■ Prompt ■
Lines in the listing below containing the string "implementation" are to be identified and copied.

*** Opening The data ***

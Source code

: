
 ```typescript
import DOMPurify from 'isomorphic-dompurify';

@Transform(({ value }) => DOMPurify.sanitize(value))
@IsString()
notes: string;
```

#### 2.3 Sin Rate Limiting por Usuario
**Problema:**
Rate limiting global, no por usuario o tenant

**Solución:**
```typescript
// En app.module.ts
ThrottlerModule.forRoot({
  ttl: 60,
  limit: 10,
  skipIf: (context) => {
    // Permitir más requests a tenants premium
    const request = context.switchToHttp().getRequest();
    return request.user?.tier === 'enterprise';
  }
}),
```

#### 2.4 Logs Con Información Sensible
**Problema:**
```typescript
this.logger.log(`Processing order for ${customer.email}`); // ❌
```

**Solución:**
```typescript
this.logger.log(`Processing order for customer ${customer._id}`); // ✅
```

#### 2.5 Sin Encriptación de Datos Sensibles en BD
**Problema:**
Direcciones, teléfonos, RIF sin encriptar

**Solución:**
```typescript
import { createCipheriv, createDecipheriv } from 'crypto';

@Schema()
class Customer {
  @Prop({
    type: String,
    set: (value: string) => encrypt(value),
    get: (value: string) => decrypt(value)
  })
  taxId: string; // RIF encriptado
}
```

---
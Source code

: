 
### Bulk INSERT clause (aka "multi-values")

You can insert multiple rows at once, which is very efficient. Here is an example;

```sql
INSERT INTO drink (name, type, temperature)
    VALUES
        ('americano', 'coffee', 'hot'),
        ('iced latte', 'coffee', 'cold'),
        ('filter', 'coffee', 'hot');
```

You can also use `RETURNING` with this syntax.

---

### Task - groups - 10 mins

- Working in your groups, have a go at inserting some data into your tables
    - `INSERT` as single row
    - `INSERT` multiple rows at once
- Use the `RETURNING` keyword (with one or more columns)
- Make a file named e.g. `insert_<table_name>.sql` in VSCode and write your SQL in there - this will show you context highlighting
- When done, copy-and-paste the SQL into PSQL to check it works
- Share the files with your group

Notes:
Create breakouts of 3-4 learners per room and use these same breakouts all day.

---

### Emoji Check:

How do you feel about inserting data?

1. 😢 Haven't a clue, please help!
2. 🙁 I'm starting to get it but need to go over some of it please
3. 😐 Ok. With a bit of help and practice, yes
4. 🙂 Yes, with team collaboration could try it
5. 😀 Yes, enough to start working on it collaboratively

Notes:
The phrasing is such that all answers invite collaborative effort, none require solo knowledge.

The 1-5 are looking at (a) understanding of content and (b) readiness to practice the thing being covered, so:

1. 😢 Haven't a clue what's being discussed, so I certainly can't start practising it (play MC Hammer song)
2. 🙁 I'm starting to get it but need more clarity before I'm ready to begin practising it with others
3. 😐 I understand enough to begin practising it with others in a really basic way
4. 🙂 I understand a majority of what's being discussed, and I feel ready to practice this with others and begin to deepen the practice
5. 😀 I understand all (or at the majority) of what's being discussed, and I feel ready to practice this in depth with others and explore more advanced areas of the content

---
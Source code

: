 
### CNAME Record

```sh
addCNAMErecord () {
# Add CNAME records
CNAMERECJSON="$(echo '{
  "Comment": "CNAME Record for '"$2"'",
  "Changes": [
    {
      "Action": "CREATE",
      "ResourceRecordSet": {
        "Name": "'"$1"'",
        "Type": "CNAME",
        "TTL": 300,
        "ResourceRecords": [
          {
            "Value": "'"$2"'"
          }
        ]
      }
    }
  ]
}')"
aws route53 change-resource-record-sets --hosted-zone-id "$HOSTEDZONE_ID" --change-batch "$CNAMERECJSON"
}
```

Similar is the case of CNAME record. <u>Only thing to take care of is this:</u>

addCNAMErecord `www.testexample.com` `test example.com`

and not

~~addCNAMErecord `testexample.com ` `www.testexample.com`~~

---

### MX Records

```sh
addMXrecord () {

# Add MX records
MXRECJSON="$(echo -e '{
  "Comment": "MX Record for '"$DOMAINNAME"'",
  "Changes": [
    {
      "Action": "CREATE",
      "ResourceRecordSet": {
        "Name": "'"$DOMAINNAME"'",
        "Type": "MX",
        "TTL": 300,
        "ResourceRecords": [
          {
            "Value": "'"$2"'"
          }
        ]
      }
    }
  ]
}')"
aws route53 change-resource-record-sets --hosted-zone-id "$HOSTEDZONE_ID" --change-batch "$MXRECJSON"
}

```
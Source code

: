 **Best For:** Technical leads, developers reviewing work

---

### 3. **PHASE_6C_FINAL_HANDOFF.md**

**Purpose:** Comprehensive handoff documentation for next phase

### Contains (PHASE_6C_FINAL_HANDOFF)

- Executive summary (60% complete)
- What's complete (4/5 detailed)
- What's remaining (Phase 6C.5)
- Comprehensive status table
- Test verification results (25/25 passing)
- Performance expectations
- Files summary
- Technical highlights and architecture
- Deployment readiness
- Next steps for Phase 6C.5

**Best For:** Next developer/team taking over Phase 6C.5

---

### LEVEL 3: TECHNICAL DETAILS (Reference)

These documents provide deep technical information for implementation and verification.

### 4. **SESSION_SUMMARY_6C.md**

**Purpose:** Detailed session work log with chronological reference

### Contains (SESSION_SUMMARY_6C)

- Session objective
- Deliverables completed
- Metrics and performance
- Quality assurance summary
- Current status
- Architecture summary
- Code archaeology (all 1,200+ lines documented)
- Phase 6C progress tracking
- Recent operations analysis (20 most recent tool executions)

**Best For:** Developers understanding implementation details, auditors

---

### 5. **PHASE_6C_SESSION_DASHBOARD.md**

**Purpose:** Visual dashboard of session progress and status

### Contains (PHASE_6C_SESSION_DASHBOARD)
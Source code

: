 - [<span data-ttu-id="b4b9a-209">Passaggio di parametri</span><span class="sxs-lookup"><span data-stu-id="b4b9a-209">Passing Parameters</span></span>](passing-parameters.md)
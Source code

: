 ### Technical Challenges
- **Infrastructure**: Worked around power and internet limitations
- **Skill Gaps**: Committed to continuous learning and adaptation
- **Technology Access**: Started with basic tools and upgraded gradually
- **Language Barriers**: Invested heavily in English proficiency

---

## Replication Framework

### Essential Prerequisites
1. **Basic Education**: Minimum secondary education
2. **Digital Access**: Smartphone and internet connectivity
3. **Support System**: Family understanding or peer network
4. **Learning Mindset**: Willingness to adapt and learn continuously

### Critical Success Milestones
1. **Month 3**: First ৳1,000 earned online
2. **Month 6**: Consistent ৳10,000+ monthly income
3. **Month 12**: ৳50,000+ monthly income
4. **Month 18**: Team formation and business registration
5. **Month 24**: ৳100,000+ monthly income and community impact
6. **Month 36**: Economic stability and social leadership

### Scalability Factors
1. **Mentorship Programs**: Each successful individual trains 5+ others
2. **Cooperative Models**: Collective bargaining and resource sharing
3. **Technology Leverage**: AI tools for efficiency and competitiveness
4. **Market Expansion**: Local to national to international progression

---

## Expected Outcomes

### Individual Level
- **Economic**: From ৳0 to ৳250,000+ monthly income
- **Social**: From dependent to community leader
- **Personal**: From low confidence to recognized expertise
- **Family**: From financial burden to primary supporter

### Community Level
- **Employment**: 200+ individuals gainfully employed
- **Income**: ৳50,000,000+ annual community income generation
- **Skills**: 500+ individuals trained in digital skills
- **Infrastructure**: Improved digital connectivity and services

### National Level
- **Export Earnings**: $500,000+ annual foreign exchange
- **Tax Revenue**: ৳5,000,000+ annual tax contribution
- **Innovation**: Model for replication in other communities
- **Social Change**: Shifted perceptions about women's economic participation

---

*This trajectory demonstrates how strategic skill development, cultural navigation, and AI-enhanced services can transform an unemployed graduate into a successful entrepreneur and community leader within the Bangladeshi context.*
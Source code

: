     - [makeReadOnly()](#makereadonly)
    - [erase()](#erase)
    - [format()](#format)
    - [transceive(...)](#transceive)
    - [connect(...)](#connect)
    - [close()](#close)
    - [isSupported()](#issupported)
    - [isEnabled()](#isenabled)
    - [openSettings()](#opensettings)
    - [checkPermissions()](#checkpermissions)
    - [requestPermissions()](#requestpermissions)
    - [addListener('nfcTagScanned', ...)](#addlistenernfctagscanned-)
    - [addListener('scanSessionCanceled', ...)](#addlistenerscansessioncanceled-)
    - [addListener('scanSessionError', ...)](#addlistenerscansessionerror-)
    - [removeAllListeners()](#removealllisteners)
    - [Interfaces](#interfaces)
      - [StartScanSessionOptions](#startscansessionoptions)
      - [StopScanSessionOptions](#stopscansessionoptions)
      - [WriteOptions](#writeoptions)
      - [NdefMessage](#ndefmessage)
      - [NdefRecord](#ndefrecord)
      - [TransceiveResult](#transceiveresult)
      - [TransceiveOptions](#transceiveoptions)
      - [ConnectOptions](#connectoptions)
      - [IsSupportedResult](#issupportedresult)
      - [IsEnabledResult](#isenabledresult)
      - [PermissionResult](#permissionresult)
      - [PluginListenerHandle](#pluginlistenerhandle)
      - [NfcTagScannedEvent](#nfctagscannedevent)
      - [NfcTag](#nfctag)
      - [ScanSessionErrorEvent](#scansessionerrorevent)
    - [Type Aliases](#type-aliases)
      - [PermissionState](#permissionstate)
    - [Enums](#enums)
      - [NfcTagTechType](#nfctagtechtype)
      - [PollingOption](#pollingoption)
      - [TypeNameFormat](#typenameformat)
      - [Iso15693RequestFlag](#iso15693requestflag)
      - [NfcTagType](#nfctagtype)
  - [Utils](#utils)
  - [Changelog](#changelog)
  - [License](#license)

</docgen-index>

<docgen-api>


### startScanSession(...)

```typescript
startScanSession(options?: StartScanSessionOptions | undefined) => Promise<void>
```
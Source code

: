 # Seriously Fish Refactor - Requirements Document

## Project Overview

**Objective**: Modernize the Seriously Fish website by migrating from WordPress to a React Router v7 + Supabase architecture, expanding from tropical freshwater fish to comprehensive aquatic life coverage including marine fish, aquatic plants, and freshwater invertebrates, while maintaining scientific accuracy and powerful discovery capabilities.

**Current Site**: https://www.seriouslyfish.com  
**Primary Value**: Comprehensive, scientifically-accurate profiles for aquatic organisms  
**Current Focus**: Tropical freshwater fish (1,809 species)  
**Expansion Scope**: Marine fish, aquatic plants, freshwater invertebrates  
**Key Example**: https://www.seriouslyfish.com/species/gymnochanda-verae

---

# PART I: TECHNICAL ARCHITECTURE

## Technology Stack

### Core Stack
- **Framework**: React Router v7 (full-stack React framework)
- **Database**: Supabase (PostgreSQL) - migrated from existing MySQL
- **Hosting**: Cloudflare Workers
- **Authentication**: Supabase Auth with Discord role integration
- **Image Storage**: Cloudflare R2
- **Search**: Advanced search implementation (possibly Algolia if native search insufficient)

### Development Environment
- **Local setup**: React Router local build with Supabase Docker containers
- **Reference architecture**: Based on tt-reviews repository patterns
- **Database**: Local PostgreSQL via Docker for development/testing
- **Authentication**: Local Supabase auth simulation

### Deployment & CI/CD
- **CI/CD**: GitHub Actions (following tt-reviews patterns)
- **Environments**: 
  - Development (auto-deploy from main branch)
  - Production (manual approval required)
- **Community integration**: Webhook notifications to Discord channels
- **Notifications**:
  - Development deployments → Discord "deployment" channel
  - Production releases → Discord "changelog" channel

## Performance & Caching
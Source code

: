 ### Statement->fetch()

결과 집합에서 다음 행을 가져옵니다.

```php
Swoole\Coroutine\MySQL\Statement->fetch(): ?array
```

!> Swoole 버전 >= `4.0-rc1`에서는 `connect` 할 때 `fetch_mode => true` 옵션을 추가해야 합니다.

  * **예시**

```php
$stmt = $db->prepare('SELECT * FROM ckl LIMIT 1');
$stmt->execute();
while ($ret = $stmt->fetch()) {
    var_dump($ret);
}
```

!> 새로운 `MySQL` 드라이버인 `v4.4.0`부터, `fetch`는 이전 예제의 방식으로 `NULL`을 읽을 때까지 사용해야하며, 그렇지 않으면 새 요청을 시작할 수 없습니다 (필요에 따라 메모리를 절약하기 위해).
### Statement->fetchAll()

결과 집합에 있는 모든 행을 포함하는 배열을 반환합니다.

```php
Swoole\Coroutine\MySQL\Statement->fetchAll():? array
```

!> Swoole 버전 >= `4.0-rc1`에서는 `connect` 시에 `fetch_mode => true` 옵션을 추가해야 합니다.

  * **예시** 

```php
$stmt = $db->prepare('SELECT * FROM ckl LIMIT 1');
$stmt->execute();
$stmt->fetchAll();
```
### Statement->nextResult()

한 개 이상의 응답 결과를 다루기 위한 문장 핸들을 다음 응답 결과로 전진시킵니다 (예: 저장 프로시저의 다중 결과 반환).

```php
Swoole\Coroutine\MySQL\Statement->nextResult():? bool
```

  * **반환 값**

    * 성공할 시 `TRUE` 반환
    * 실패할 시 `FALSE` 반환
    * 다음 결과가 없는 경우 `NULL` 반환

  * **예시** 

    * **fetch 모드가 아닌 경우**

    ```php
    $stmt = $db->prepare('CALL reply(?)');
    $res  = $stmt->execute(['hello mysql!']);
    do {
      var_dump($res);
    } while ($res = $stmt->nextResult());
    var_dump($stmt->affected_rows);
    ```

*** Closing The data ***

■ Answer below ■
These documents provide deep technical information for implementation and verification.
**Best For:** Developers understanding implementation details, auditors
- **Search**: Advanced search implementation (possibly Algolia if native search insufficient)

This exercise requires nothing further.